## [Task brief]
Reproduce all entries precisely, down to the last character.

## [Dataset records]
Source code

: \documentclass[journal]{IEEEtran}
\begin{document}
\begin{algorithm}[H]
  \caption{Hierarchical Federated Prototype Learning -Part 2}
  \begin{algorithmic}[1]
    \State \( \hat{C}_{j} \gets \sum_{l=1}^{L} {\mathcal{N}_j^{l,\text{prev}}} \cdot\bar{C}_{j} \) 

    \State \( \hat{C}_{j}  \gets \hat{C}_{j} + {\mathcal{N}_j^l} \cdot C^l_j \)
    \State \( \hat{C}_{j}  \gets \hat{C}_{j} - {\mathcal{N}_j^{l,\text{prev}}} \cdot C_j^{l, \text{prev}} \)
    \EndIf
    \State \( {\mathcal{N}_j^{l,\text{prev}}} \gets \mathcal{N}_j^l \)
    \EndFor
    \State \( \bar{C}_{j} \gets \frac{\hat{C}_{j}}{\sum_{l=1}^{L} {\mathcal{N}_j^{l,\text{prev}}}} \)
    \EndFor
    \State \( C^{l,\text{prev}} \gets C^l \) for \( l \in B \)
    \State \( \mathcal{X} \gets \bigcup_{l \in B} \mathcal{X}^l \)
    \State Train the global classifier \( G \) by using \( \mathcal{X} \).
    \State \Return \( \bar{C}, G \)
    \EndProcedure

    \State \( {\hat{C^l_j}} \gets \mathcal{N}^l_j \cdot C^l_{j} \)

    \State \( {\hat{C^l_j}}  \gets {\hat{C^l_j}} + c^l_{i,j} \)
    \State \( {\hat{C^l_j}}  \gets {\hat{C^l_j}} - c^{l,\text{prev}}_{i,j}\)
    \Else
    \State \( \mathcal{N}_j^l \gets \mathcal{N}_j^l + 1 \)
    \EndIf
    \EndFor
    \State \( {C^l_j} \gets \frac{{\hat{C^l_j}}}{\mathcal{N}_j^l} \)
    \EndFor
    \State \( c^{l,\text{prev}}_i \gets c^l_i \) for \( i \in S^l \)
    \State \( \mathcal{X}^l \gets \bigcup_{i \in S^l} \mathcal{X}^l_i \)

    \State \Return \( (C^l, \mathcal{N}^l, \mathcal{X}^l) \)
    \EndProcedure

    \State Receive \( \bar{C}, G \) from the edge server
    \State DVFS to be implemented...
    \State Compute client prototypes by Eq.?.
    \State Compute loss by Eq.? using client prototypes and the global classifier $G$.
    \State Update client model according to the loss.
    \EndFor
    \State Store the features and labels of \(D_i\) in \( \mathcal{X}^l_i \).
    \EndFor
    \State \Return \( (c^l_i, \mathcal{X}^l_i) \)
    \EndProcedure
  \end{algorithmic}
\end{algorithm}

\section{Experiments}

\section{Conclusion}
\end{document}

## [Output for this task]
Source code

: \documentclass[journal]{IEEEtran}
\begin{document}
\begin{algorithm}[H]
  \caption{Hierarchical Federated Prototype Learning -Part 2}
  \begin{algorithmic}[1]
    \State \( \hat{C}_{j} \gets \sum_{l=1}^{L} {\mathcal{N}_j^{l,\text{prev}}} \cdot\bar{C}_{j} \) 

    \State \( \hat{C}_{j}  \gets \hat{C}_{j} + {\mathcal{N}_j^l} \cdot C^l_j \)
    \State \( \hat{C}_{j}  \gets \hat{C}_{j} - {\mathcal{N}_j^{l,\text{prev}}} \cdot C_j^{l, \text{prev}} \)
    \EndIf
    \State \( {\mathcal{N}_j^{l,\text{prev}}} \gets \mathcal{N}_j^l \)
    \EndFor
    \State \( \bar{C}_{j} \gets \frac{\hat{C}_{j}}{\sum_{l=1}^{L} {\mathcal{N}_j^{l,\text{prev}}}} \)
    \EndFor
    \State \( C^{l,\text{prev}} \gets C^l \) for \( l \in B \)
    \State \( \mathcal{X} \gets \bigcup_{l \in B} \mathcal{X}^l \)
    \State Train the global classifier \( G \) by using \( \mathcal{X} \).
    \State \Return \( \bar{C}, G \)
    \EndProcedure

    \State \( {\hat{C^l_j}} \gets \mathcal{N}^l_j \cdot C^l_{j} \)

    \State \( {\hat{C^l_j}}  \gets {\hat{C^l_j}} + c^l_{i,j} \)
    \State \( {\hat{C^l_j}}  \gets {\hat{C^l_j}} - c^{l,\text{prev}}_{i,j}\)
    \Else
    \State \( \mathcal{N}_j^l \gets \mathcal{N}_j^l + 1 \)
    \EndIf
    \EndFor
    \State \( {C^l_j} \gets \frac{{\hat{C^l_j}}}{\mathcal{N}_j^l} \)
    \EndFor
    \State \( c^{l,\text{prev}}_i \gets c^l_i \) for \( i \in S^l \)
    \State \( \mathcal{X}^l \gets \bigcup_{i \in S^l} \mathcal{X}^l_i \)

    \State \Return \( (C^l, \mathcal{N}^l, \mathcal{X}^l) \)
    \EndProcedure

    \State Receive \( \bar{C}, G \) from the edge server
    \State DVFS to be implemented...
    \State Compute client prototypes by Eq.?.
    \State Compute loss by Eq.? using client prototypes and the global classifier $G$.
    \State Update client model according to the loss.
    \EndFor
    \State Store the features and labels of \(D_i\) in \( \mathcal{X}^l_i \).
    \EndFor
    \State \Return \( (c^l_i, \mathcal{X}^l_i) \)
    \EndProcedure
  \end{algorithmic}
\end{algorithm}

\section{Experiments}

\section{Conclusion}
\end{document}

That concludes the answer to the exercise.